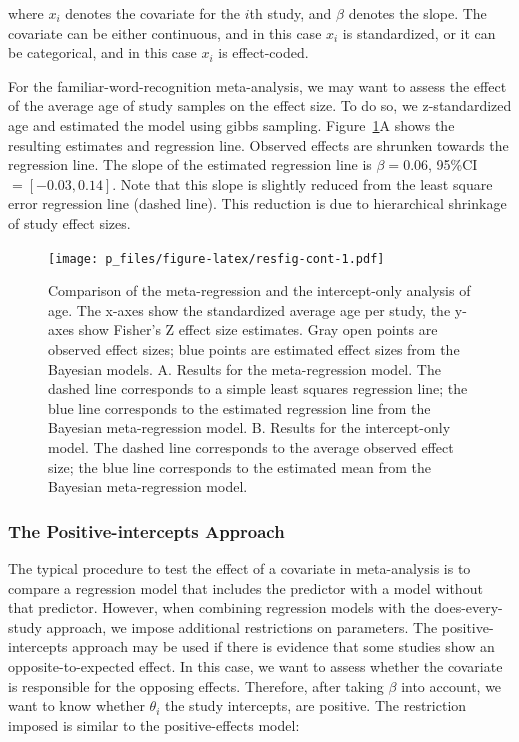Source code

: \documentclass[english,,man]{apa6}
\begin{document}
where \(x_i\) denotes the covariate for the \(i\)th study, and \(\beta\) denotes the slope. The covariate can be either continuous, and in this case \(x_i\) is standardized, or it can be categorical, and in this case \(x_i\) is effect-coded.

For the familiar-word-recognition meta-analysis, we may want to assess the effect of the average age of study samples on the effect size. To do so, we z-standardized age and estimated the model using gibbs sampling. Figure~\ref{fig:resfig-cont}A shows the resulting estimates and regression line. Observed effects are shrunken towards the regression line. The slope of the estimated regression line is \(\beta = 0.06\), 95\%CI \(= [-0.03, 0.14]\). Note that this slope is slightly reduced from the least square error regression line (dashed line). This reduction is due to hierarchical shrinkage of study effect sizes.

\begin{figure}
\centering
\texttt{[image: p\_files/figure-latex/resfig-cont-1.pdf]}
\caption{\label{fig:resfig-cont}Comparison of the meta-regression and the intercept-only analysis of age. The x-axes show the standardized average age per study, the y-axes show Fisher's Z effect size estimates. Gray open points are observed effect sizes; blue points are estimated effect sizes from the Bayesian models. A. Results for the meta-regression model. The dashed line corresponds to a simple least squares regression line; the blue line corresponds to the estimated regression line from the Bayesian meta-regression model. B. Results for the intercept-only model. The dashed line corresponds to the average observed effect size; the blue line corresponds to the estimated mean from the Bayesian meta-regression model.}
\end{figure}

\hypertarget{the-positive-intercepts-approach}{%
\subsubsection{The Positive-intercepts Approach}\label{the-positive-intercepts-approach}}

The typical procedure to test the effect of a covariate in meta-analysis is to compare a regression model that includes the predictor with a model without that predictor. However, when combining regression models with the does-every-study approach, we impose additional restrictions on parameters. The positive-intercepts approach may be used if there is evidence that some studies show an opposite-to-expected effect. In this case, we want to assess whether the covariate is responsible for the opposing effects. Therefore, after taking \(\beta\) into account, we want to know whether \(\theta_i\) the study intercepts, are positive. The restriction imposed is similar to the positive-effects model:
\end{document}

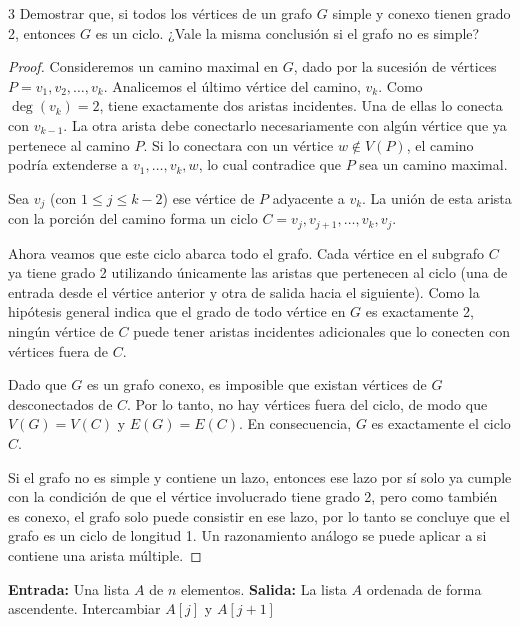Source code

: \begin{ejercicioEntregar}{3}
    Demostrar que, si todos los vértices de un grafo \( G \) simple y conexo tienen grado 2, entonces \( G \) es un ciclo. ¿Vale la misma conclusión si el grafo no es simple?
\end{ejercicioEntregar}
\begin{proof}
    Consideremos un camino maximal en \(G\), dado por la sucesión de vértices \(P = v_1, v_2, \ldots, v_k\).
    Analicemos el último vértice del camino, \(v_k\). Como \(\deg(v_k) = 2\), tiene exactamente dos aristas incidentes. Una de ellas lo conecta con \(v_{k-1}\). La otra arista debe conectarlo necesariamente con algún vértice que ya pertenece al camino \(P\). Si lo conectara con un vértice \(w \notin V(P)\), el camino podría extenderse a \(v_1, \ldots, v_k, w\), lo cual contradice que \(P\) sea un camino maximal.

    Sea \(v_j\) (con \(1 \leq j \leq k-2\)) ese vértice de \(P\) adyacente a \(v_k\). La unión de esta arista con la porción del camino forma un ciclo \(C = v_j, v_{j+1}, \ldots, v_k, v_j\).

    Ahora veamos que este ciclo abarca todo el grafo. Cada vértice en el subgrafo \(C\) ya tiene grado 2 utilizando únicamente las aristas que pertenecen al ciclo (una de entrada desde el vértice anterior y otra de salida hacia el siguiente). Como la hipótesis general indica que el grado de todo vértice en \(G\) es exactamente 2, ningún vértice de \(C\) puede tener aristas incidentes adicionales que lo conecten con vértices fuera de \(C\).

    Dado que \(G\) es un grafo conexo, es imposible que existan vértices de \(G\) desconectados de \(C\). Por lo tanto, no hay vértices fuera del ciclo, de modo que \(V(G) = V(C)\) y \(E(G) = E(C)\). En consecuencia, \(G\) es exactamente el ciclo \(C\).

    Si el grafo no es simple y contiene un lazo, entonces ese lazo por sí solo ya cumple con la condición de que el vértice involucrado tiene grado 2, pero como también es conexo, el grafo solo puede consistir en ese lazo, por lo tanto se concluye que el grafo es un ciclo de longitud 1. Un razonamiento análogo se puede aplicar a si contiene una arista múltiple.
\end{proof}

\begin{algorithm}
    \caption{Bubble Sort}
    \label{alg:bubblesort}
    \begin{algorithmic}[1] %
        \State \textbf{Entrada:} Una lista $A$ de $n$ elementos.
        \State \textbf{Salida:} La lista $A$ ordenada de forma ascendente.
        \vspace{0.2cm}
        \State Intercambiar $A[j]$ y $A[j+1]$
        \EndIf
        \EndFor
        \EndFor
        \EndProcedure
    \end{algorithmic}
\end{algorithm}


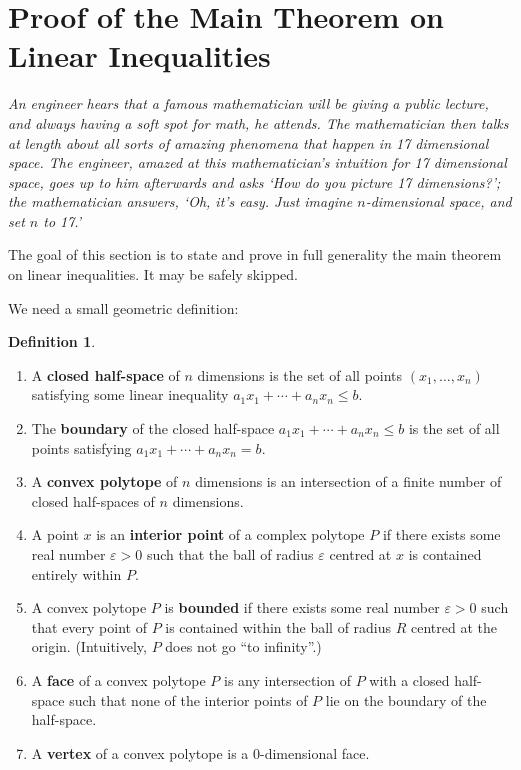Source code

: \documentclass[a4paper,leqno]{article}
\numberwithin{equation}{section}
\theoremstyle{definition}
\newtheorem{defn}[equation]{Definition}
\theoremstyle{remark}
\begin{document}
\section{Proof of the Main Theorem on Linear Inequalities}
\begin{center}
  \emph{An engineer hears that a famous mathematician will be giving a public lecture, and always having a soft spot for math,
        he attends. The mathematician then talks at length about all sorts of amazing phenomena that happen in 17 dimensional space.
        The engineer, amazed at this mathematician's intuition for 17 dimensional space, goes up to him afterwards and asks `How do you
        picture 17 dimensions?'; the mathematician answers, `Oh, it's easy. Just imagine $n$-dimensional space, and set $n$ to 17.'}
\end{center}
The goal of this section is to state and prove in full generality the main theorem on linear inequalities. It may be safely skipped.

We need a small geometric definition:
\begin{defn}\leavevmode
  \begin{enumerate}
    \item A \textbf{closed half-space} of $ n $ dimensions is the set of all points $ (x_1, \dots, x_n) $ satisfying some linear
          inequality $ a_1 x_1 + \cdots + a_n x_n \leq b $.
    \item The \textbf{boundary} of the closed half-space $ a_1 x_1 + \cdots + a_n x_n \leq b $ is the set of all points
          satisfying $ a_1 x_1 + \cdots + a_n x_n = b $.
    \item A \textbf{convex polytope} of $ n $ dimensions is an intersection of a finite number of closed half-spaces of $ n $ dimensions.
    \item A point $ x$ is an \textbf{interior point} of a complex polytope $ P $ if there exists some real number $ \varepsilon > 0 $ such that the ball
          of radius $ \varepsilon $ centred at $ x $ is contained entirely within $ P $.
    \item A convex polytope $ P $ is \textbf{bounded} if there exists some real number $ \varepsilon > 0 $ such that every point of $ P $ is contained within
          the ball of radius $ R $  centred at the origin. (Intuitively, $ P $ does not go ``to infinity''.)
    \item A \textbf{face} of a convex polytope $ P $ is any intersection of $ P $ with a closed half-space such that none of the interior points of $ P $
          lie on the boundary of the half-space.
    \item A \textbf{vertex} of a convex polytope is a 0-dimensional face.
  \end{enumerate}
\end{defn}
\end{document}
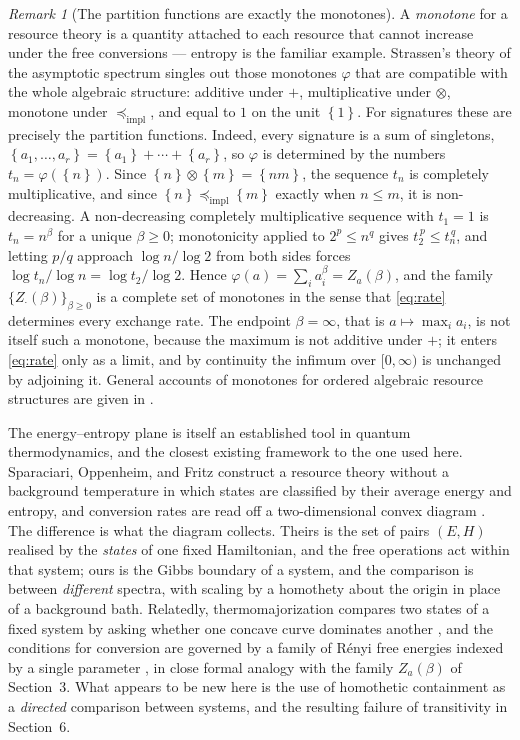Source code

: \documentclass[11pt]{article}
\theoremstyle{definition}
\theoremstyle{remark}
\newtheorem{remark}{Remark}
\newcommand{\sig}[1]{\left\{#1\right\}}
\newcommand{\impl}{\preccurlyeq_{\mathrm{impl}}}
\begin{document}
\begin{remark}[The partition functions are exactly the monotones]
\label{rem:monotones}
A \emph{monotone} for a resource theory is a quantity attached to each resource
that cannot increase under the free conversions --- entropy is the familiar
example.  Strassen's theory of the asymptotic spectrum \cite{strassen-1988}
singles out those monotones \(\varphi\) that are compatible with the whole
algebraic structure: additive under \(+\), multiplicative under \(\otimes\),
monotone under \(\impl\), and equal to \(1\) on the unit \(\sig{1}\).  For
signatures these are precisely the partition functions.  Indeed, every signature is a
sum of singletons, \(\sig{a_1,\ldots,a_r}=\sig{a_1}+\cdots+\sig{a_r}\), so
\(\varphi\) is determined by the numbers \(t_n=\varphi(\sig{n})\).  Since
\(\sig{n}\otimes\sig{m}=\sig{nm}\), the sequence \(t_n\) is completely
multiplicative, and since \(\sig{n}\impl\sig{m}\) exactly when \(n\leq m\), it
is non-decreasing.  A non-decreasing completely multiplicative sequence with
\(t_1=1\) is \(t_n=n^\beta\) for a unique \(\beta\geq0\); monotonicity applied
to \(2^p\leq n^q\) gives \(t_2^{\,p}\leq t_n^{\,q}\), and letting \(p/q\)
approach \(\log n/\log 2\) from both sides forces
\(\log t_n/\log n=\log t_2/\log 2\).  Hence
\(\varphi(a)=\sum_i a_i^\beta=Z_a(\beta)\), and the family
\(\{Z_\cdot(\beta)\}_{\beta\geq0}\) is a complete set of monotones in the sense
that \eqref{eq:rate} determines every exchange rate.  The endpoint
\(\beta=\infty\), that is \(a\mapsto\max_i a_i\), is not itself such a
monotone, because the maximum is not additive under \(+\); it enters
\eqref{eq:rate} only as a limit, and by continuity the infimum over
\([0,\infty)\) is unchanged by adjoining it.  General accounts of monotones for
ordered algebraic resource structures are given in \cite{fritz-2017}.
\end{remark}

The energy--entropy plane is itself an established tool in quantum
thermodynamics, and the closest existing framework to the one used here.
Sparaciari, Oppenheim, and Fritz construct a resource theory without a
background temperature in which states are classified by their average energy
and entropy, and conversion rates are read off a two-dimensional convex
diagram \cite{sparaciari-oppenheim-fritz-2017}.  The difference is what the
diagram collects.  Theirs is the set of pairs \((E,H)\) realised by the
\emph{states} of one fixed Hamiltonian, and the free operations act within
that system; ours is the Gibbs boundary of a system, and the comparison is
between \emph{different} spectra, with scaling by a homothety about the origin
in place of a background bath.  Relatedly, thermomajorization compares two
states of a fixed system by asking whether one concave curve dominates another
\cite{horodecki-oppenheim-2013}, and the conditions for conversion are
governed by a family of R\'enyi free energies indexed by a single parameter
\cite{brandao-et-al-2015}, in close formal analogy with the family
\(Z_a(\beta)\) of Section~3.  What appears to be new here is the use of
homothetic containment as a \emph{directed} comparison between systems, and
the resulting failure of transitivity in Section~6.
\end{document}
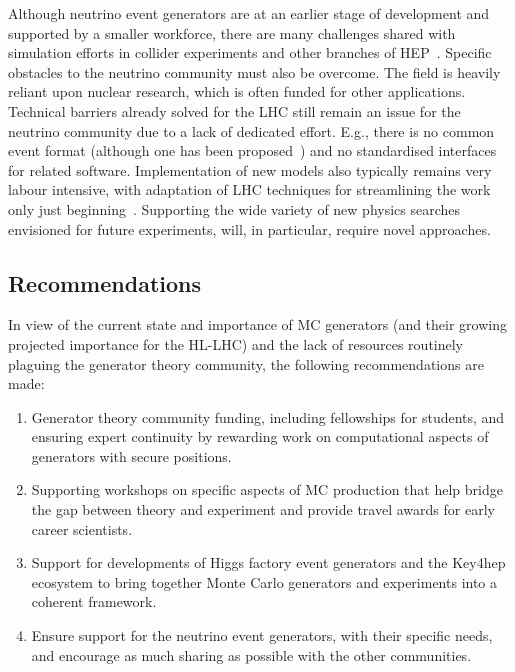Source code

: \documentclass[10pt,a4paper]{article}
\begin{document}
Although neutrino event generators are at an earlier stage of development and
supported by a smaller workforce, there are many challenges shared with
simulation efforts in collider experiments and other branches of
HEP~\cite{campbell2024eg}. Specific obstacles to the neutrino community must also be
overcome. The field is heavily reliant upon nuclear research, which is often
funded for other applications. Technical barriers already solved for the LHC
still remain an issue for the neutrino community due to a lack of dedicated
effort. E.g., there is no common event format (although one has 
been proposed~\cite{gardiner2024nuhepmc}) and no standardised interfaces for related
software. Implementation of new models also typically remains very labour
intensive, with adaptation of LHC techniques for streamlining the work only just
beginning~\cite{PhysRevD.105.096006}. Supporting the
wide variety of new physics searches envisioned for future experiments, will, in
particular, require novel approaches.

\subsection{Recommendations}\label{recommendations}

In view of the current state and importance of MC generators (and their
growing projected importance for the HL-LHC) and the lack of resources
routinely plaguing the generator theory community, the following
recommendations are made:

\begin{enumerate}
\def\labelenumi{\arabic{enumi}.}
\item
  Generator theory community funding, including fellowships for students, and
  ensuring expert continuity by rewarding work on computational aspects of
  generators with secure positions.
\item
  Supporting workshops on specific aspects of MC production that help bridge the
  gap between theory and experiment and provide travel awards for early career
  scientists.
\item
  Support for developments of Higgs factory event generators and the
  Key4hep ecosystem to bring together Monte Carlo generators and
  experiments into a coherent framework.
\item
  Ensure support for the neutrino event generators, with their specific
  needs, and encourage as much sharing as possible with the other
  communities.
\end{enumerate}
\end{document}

====================

**What needs to be done**
Filter the listing above by the word "states"; copy each line that passes.

**Task response**
background temperature in which states are classified by their average energy
\emph{states} of one fixed Hamiltonian, and the free operations act within
states of a fixed system by asking whether one concave curve dominates another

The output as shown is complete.